TASK ITEM >>
Pull every line containing "λόγω" out of the listing below.

PROVIDED ENTRIES >>
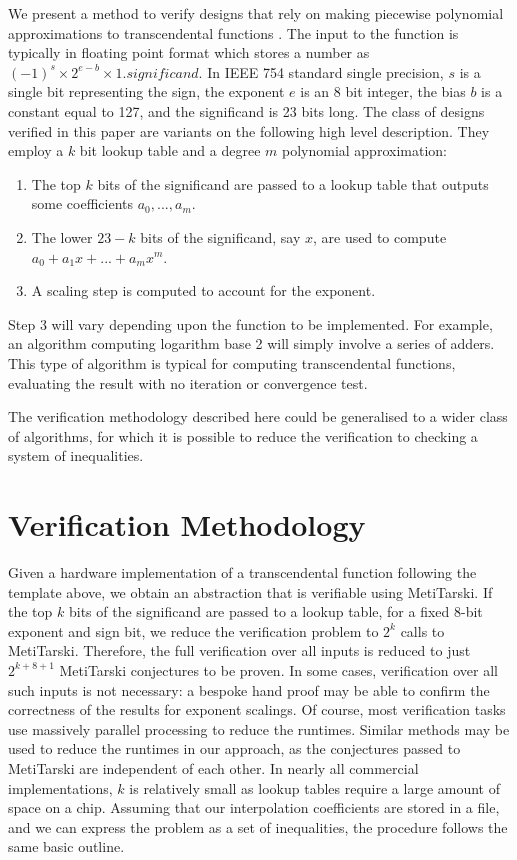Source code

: We present a method to verify designs that rely on making piecewise polynomial approximations to transcendental functions \cite{tang1991table,strollo2011elementary,pineiro2005high}. The input to the function is typically in floating point format \cite{goldberg1991every} which stores a number as $(-1)^{s} \times 2^{e-b} \times 1.\textit{significand}$. In IEEE 754 standard single precision, $s$ is a single bit representing the sign, the exponent $e$ is an 8 bit integer, the bias $b$ is a constant equal to 127, and the significand is 23 bits long. The class of designs verified in this paper are variants on the following high level description. They employ a $k$ bit lookup table and a degree $m$ polynomial approximation:
\begin{enumerate}
\item The top $k$ bits of the significand are passed to a lookup table that outputs some coefficients $a_0,...,a_m$.
\item The lower $23-k$ bits of the significand, say $x$, are used to compute\newline $a_0+a_1x+...+a_mx^m$.
\item A scaling step is computed to account for the exponent.
\end{enumerate} 
Step 3 will vary depending upon the function to be implemented. For example, an algorithm computing logarithm base 2 will simply involve a series of adders. This type of algorithm is typical for computing transcendental functions, evaluating the result with no iteration or convergence test.

The verification methodology described here could be generalised to a wider class of algorithms, for which it is possible to reduce the verification to checking a system of inequalities. 


\section{Verification Methodology}
\label{Method}
Given a hardware implementation of a transcendental function following the template above, we obtain an abstraction that is verifiable using MetiTarski. If the top $k$ bits of the significand are passed to a lookup table, for a fixed 8-bit exponent and sign bit, we reduce the verification problem to $2^k$ calls to MetiTarski. Therefore, the  full verification over all inputs is reduced to 
just $2^{k+8+1}$ MetiTarski conjectures to be proven. In some cases, verification over all such inputs is not necessary: a bespoke hand proof may be able to confirm the correctness of the results for exponent scalings. Of course, most verification tasks use massively parallel processing to reduce the runtimes. Similar methods may be used to reduce the runtimes in our approach, as the conjectures passed to MetiTarski are independent of each other. In nearly all commercial implementations, $k$ is relatively small as lookup tables require a large amount of space on a chip. Assuming that our interpolation coefficients are stored in a file, and we can express the problem as a set of inequalities, the procedure follows the same basic outline.


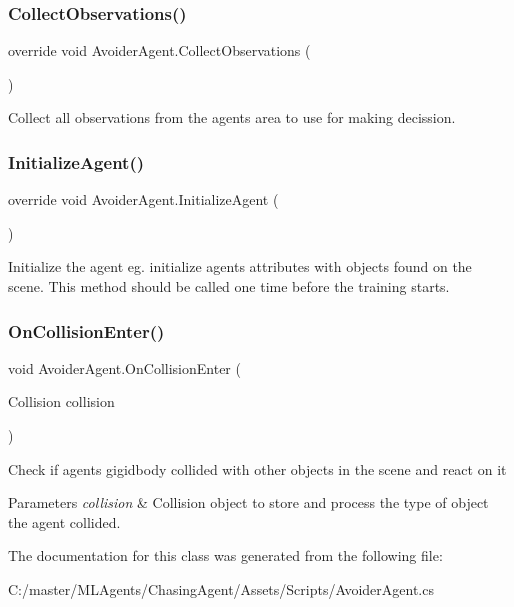 \subsubsection{\texorpdfstring{CollectObservations()}{CollectObservations()}}
{\footnotesize\ttfamily override void Avoider\+Agent.\+Collect\+Observations (\begin{DoxyParamCaption}{ }\end{DoxyParamCaption})}



Collect all observations from the agents area to use for making decission. 

\mbox{\label{class_avoider_agent_a4a4fce491018ac1d6ae86e7f73e86e14}} 
\subsubsection{\texorpdfstring{InitializeAgent()}{InitializeAgent()}}
{\footnotesize\ttfamily override void Avoider\+Agent.\+Initialize\+Agent (\begin{DoxyParamCaption}{ }\end{DoxyParamCaption})}



Initialize the agent eg. initialize agents attributes with objects found on the scene. This method should be called one time before the training starts. 

\mbox{\label{class_avoider_agent_a6f48bb4acf941004e6c18052277ee8b2}} 
\subsubsection{\texorpdfstring{OnCollisionEnter()}{OnCollisionEnter()}}
{\footnotesize\ttfamily void Avoider\+Agent.\+On\+Collision\+Enter (\begin{DoxyParamCaption}\item[{Collision}]{collision }\end{DoxyParamCaption})\hspace{0.3cm}{\ttfamily [private]}}



Check if agents gigidbody collided with other objects in the scene and react on it 


\begin{DoxyParams}{Parameters}
{\em collision} & Collision object to store and process the type of object the agent collided.\\
\hline
\end{DoxyParams}


The documentation for this class was generated from the following file\+:\begin{DoxyCompactItemize}
\item 
C\+:/master/\+M\+L\+Agents/\+Chasing\+Agent/\+Assets/\+Scripts/Avoider\+Agent.\+cs\end{DoxyCompactItemize}
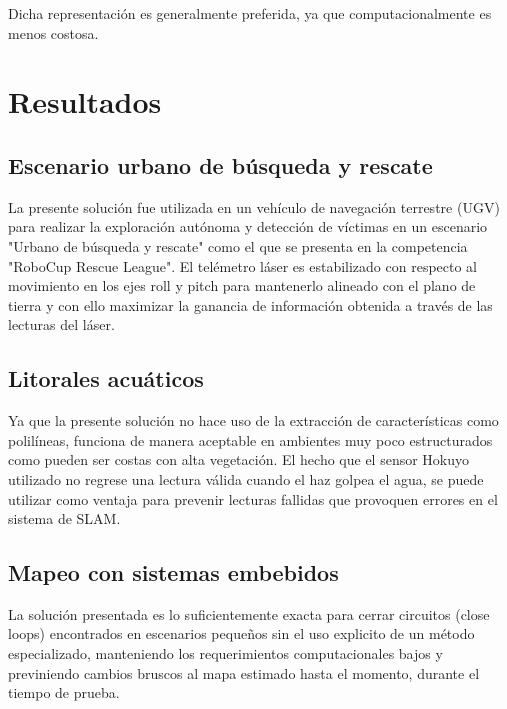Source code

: \documentclass[10pt,a4paper]{article}
\begin{document}
Dicha representación es generalmente preferida, ya que computacionalmente es menos costosa.

\section{Resultados}

\subsection{Escenario urbano de búsqueda y rescate}

La presente solución fue utilizada en un vehículo de navegación terrestre (UGV) para realizar la exploración autónoma y detección de víctimas en un escenario "Urbano de búsqueda y rescate" como el que se presenta en la competencia "RoboCup Rescue League". El telémetro láser es estabilizado con respecto al movimiento en los ejes roll y pitch para mantenerlo alineado con el plano de tierra y con ello maximizar la ganancia de información obtenida a través de las lecturas del láser.

\subsection{Litorales acuáticos}

Ya que la presente solución no hace uso de la extracción de características como polilíneas, funciona de manera aceptable en ambientes muy poco estructurados como pueden ser costas con alta vegetación. El hecho que el sensor Hokuyo utilizado no regrese una lectura válida cuando el haz golpea el agua, se puede utilizar como ventaja para prevenir lecturas fallidas que provoquen errores en el sistema de SLAM.

\subsection{Mapeo con sistemas embebidos}

La solución presentada es lo suficientemente exacta para cerrar circuitos (close loops) encontrados en escenarios pequeños sin el uso explicito de un método especializado, manteniendo los requerimientos computacionales bajos y previniendo cambios bruscos al mapa estimado hasta el momento, durante el tiempo de prueba.

\end{document}
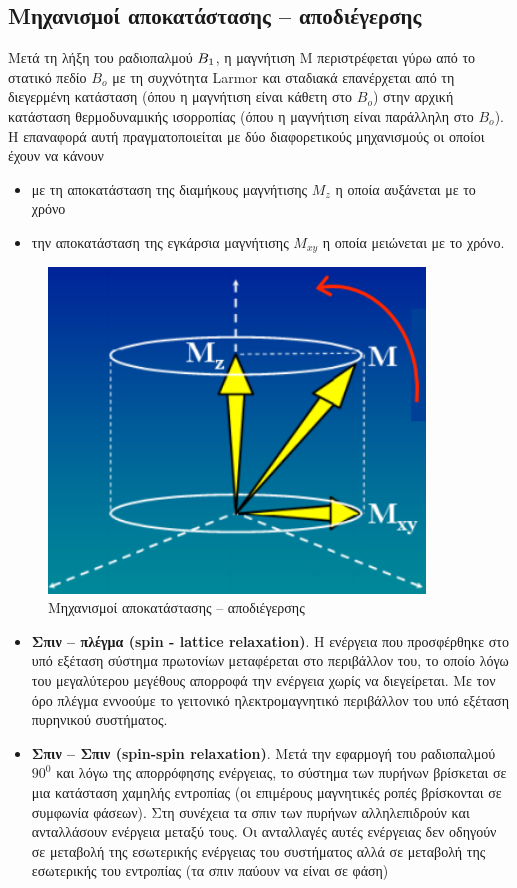 \documentclass{article}
\begin{document}
\subsection{Μηχανισμοί	αποκατάστασης	–	αποδιέγερσης}
Μετά	 τη	 λήξη	 του	 ραδιοπαλμού	 $B_{1}\\
$,	 η	 μαγνήτιση	 Μ	 περιστρέφεται	
γύρω	από	το	στατικό	πεδίο	$Β_{ο}$	με	τη	συχνότητα	Larmor	και	σταδιακά	
επανέρχεται	από	τη	διεγερμένη	κατάσταση	(όπου	η	μαγνήτιση	είναι	
κάθετη	στο	$Β_{ο}$)	στην	αρχική	κατάσταση	θερμοδυναμικής	ισορροπίας	
(όπου	η	μαγνήτιση	είναι	παράλληλη	στο	$Β_{ο}$).
 Η	 επαναφορά	 αυτή	 πραγματοποιείται	 με	
δύο	 διαφορετικούς	 μηχανισμούς	 οι	 οποίοι	
έχουν	να	κάνουν
\begin{itemize}
    \item με	τη	αποκατάσταση	της	διαμήκους	
μαγνήτισης	$M_z$	η	οποία	αυξάνεται	με	το	
χρόνο
    \item την	αποκατάσταση	της	εγκάρσια	
μαγνήτισης	$Μ_{xy}$	η	οποία	μειώνεται	με	το	
χρόνο.		
\end{itemize}
\begin{figure}[h!]	
     \centering
     
  \includegraphics[width=100mm,scale=1.4]{mxy.png}
  \caption{Μηχανισμοί	αποκατάστασης	–	αποδιέγερσης}
\end{figure}
\clearpage

\begin{itemize}
    \item \textbf{Σπιν	–	πλέγμα	 (spin - lattice relaxation)}.	Η	ενέργεια	που	προσφέρθηκε	
στο	 υπό	 εξέταση	 σύστημα	 πρωτονίων	 μεταφέρεται	 στο	 περιβάλλον	
του,	 το	 οποίο	 λόγω	 του	 μεγαλύτερου	 μεγέθους	 απορροφά	 την	
ενέργεια	 χωρίς	 να	 διεγείρεται.	 Με	 τον	 όρο	 πλέγμα	 εννοούμε	 το	
γειτονικό	 ηλεκτρομαγνητικό	 περιβάλλον	 του	 υπό	 εξέταση	 πυρηνικού	
συστήματος.		
\item\textbf{ Σπιν	–	Σπιν	(spin-spin relaxation)}. Μετά	την	εφαρμογή	του	ραδιοπαλμού
$90^0$	 και	 λόγω	 της	 απορρόφησης	 ενέργειας,	 το	 σύστημα	 των	 πυρήνων	
βρίσκεται	 σε	 μια	 κατάσταση	 χαμηλής	 εντροπίας	 (οι	 επιμέρους	
μαγνητικές	 ροπές	 βρίσκονται	 σε	 συμφωνία	φάσεων).	Στη	 συνέχεια	 τα	
σπιν	των	πυρήνων	αλληλεπιδρούν	 	και	ανταλλάσουν	ενέργεια	μεταξύ	
τους.	 Οι	 ανταλλαγές	 αυτές	 ενέργειας	 δεν	 οδηγούν	 σε	 μεταβολή	 της	
εσωτερικής	 ενέργειας	 του	 συστήματος	 αλλά	 σε	 μεταβολή	 της	
εσωτερικής	του	εντροπίας	(τα	σπιν	παύουν	να	είναι	σε	φάση)	
\end{itemize}
\end{document}
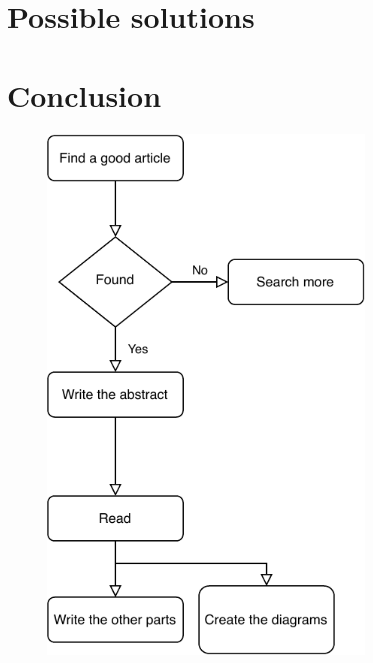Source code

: \documentclass[10pt,twoside,english,a4paper]{article}
\begin{document}
\section{Possible solutions}

\section{Conclusion}










\begin{figure}
\includegraphics[width=0.75\textwidth]{images/flowchart-crop.pdf}
\end{figure}
\end{document}
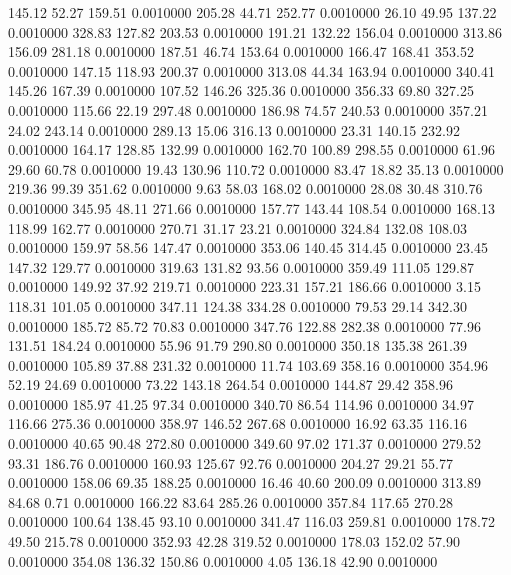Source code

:  145.12   52.27  159.51   0.0010000
 205.28   44.71  252.77   0.0010000
  26.10   49.95  137.22   0.0010000
 328.83  127.82  203.53   0.0010000
 191.21  132.22  156.04   0.0010000
 313.86  156.09  281.18   0.0010000
 187.51   46.74  153.64   0.0010000
 166.47  168.41  353.52   0.0010000
 147.15  118.93  200.37   0.0010000
 313.08   44.34  163.94   0.0010000
 340.41  145.26  167.39   0.0010000
 107.52  146.26  325.36   0.0010000
 356.33   69.80  327.25   0.0010000
 115.66   22.19  297.48   0.0010000
 186.98   74.57  240.53   0.0010000
 357.21   24.02  243.14   0.0010000
 289.13   15.06  316.13   0.0010000
  23.31  140.15  232.92   0.0010000
 164.17  128.85  132.99   0.0010000
 162.70  100.89  298.55   0.0010000
  61.96   29.60   60.78   0.0010000
  19.43  130.96  110.72   0.0010000
  83.47   18.82   35.13   0.0010000
 219.36   99.39  351.62   0.0010000
   9.63   58.03  168.02   0.0010000
  28.08   30.48  310.76   0.0010000
 345.95   48.11  271.66   0.0010000
 157.77  143.44  108.54   0.0010000
 168.13  118.99  162.77   0.0010000
 270.71   31.17   23.21   0.0010000
 324.84  132.08  108.03   0.0010000
 159.97   58.56  147.47   0.0010000
 353.06  140.45  314.45   0.0010000
  23.45  147.32  129.77   0.0010000
 319.63  131.82   93.56   0.0010000
 359.49  111.05  129.87   0.0010000
 149.92   37.92  219.71   0.0010000
 223.31  157.21  186.66   0.0010000
   3.15  118.31  101.05   0.0010000
 347.11  124.38  334.28   0.0010000
  79.53   29.14  342.30   0.0010000
 185.72   85.72   70.83   0.0010000
 347.76  122.88  282.38   0.0010000
  77.96  131.51  184.24   0.0010000
  55.96   91.79  290.80   0.0010000
 350.18  135.38  261.39   0.0010000
 105.89   37.88  231.32   0.0010000
  11.74  103.69  358.16   0.0010000
 354.96   52.19   24.69   0.0010000
  73.22  143.18  264.54   0.0010000
 144.87   29.42  358.96   0.0010000
 185.97   41.25   97.34   0.0010000
 340.70   86.54  114.96   0.0010000
  34.97  116.66  275.36   0.0010000
 358.97  146.52  267.68   0.0010000
  16.92   63.35  116.16   0.0010000
  40.65   90.48  272.80   0.0010000
 349.60   97.02  171.37   0.0010000
 279.52   93.31  186.76   0.0010000
 160.93  125.67   92.76   0.0010000
 204.27   29.21   55.77   0.0010000
 158.06   69.35  188.25   0.0010000
  16.46   40.60  200.09   0.0010000
 313.89   84.68    0.71   0.0010000
 166.22   83.64  285.26   0.0010000
 357.84  117.65  270.28   0.0010000
 100.64  138.45   93.10   0.0010000
 341.47  116.03  259.81   0.0010000
 178.72   49.50  215.78   0.0010000
 352.93   42.28  319.52   0.0010000
 178.03  152.02   57.90   0.0010000
 354.08  136.32  150.86   0.0010000
   4.05  136.18   42.90   0.0010000
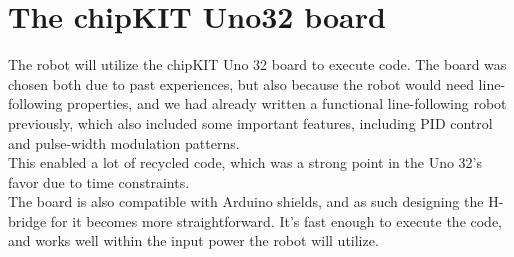 


\section{The chipKIT Uno32 board}
The robot will utilize the chipKIT Uno 32 board to execute code. The board
was chosen both due to past experiences, but also because the robot would need
line-following properties, and we had already written a functional line-following robot
previously, which also included some important features, including PID control and 
pulse-width modulation patterns. \\
This enabled a lot of recycled code, which was a strong point
in the Uno 32's favor due to time constraints. \\

The board is also compatible with Arduino shields, and as such designing the H-bridge for it
becomes more straightforward. It's fast enough to execute the code, and works well within the
input power the robot will utilize.

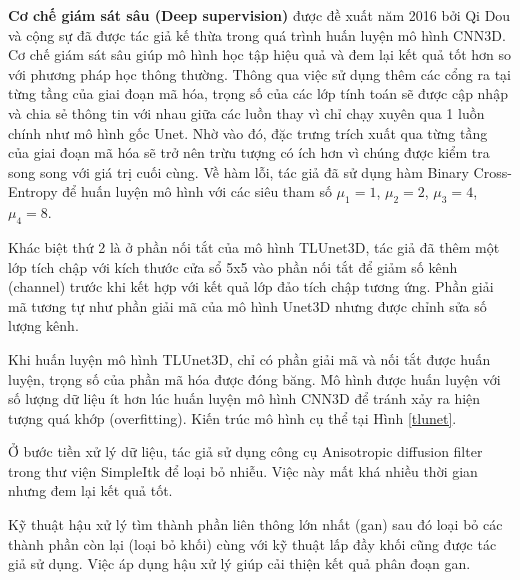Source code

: \textbf{Cơ chế giám sát sâu (Deep supervision)} được đề xuất năm 2016 \cite{Deepsupervision} bởi Qi Dou và cộng sự đã được tác giả kế thừa trong quá trình huấn luyện mô hình CNN3D. Cơ chế giám sát sâu giúp mô hình học tập hiệu quả và đem lại kết quả tốt hơn so với phương pháp học thông thường. Thông qua việc sử dụng thêm các cổng ra tại từng tầng của giai đoạn mã hóa, trọng số của các lớp tính toán sẽ được cập nhập và chia sẻ thông tin với nhau giữa các luồn thay vì chỉ chạy xuyên qua 1 luồn chính như mô hình gốc Unet. Nhờ vào đó, đặc trưng trích xuất qua từng tầng của giai đoạn mã hóa sẽ trở nên trừu tượng có ích hơn vì chúng được kiểm tra song song với giá trị cuối cùng. Về hàm lỗi, tác giả đã sử dụng hàm Binary Cross-Entropy để huấn luyện mô hình với các siêu tham số $\mu_{1} = 1$,  $\mu_{2} = 2$,  $\mu_{3} = 4$,  $\mu_{4} = 8$. 

Khác biệt thứ 2 là ở phần nối tắt của mô hình TLUnet3D, tác giả đã thêm một lớp tích chập với kích thước cửa sổ 5x5 vào phần nối tắt để giảm số kênh (channel) trước khi kết hợp với kết quả lớp đảo tích chập tương ứng. Phần giải mã tương tự như phần giải mã của mô hình Unet3D nhưng được chỉnh sửa số lượng kênh.

Khi huấn luyện mô hình TLUnet3D, chỉ có phần giải mã và nối tắt được huấn luyện, trọng số của phần mã hóa được đóng băng. Mô hình được huấn luyện với số lượng dữ liệu ít hơn lúc huấn luyện mô hình CNN3D để tránh xảy ra hiện tượng quá khớp (overfitting). Kiến trúc mô hình cụ thể tại Hình \ref{tlunet}.

Ở bước tiền xử lý dữ liệu, tác giả sử dụng công cụ Anisotropic diffusion filter trong thư viện SimpleItk để loại bỏ nhiễu. Việc này mất khá nhiều thời gian nhưng đem lại kết quả tốt.

Kỹ thuật hậu xử lý tìm thành phần liên thông lớn nhất (gan) sau đó loại bỏ các thành phần còn lại (loại bỏ khối) cùng với kỹ thuật lấp đầy khối cũng được tác giả sử dụng. Việc áp dụng hậu xử lý giúp cải thiện kết quả phân đoạn gan.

YOUR SOLUTION >>
του,	 το	 οποίο	 λόγω	 του	 μεγαλύτερου	 μεγέθους	 απορροφά	 την	
$90^0$	 και	 λόγω	 της	 απορρόφησης	 ενέργειας,	 το	 σύστημα	 των	 πυρήνων	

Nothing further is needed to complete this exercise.